In Giappone i primi Missionari Salesiani arrivano nel 1926, guidati da don Vincenzo Cimatti, un salesiano ricco di grande bontà, dotato di intelligenza e doti umane non comuni, musicista dall’estro gioioso e creativo. Nel 1928 vengono affidate alla loro cura pastorale le provincie di Miyazaki e Oita, mentre nel 1933 l’attività raggiungeva Tokyo e Osaka. Accanto a don Cimatti, nominato Prefetto Apostolico, operavano don Pietro Piacenza e don Leone Liviabella e don Antonio Cavoli (per sua iniziativa sono fondate le Suore della Carità di Miyazaki). Nonostante la disastrosa guerra, l’attività missionaria non si spense e riprese con slancio alla fine del conflitto.

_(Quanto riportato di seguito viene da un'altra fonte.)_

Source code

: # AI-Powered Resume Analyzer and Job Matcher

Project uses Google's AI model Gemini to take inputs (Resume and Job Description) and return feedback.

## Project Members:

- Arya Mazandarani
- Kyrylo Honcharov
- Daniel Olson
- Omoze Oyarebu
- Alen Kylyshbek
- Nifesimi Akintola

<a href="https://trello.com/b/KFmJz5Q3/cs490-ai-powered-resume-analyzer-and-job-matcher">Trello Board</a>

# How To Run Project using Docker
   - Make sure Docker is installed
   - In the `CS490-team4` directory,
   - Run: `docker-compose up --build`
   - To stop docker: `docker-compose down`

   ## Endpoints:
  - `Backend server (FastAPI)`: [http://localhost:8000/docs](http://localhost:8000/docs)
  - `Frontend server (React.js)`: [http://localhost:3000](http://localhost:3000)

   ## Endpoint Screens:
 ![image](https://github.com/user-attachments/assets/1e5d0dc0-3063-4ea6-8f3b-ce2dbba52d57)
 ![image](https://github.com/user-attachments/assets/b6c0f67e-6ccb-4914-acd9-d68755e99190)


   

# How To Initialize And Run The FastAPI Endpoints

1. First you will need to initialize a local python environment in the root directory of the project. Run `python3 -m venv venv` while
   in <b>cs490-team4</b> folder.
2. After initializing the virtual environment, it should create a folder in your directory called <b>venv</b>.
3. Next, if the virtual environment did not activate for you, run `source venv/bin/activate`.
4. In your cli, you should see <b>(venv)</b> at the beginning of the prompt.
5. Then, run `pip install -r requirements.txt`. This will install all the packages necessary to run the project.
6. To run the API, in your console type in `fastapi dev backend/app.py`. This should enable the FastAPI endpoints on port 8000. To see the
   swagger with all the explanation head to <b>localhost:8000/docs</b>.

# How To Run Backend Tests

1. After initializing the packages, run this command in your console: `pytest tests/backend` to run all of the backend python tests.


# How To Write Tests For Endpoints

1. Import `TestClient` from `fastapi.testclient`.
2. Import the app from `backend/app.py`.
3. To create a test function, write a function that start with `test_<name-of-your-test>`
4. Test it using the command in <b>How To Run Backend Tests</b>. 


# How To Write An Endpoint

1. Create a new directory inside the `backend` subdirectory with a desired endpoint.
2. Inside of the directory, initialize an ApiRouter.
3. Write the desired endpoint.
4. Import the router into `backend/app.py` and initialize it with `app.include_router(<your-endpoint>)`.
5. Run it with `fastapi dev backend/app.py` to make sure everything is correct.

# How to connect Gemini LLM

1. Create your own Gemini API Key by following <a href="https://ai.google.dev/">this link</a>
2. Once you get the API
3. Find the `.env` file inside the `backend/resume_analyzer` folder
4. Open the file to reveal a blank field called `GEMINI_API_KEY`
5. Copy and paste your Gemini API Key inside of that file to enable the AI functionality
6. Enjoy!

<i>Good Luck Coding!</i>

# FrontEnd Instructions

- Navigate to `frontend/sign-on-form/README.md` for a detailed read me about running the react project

Il progetto educativo e pastorale di don Bosco in Giappone si esprime negli oratori, nelle parrocchie e in un’attività scolastica molto stimata. È accompagnato da quello delle Figlie di Maria Ausiliatrice per la gioventù femminile e per le famiglie. Grande saggezza, attenzione alla cultura locale, profondità culturale e spirituale sono alcuni tratti della loro presenza. Tra le FMA che hanno operato in Giappone si segnalano la pioniera Sr. Letizia Begliatti e sr. Teresa Merlo, prima Ispettrice delle FMA in Giappone.
Nel 1965 un grande traguardo viene raggiunto: la traduzione e stampa della Bibbia in lingua parlata a cura di don Federico Barbaro.
Il lavoro educativo e pastorale dei salesiani non è facile, in un ambiente forte culturalmente e dalle grandi tradizioni religiose.
Oggi sono circa una trentina le presenze dei figli di Don Bosco in tutto il paese animate da 130 salesiani, in gran parte giapponesi. Dal 1995 la loro azione pastorale si estende fino alle Isole Salomone.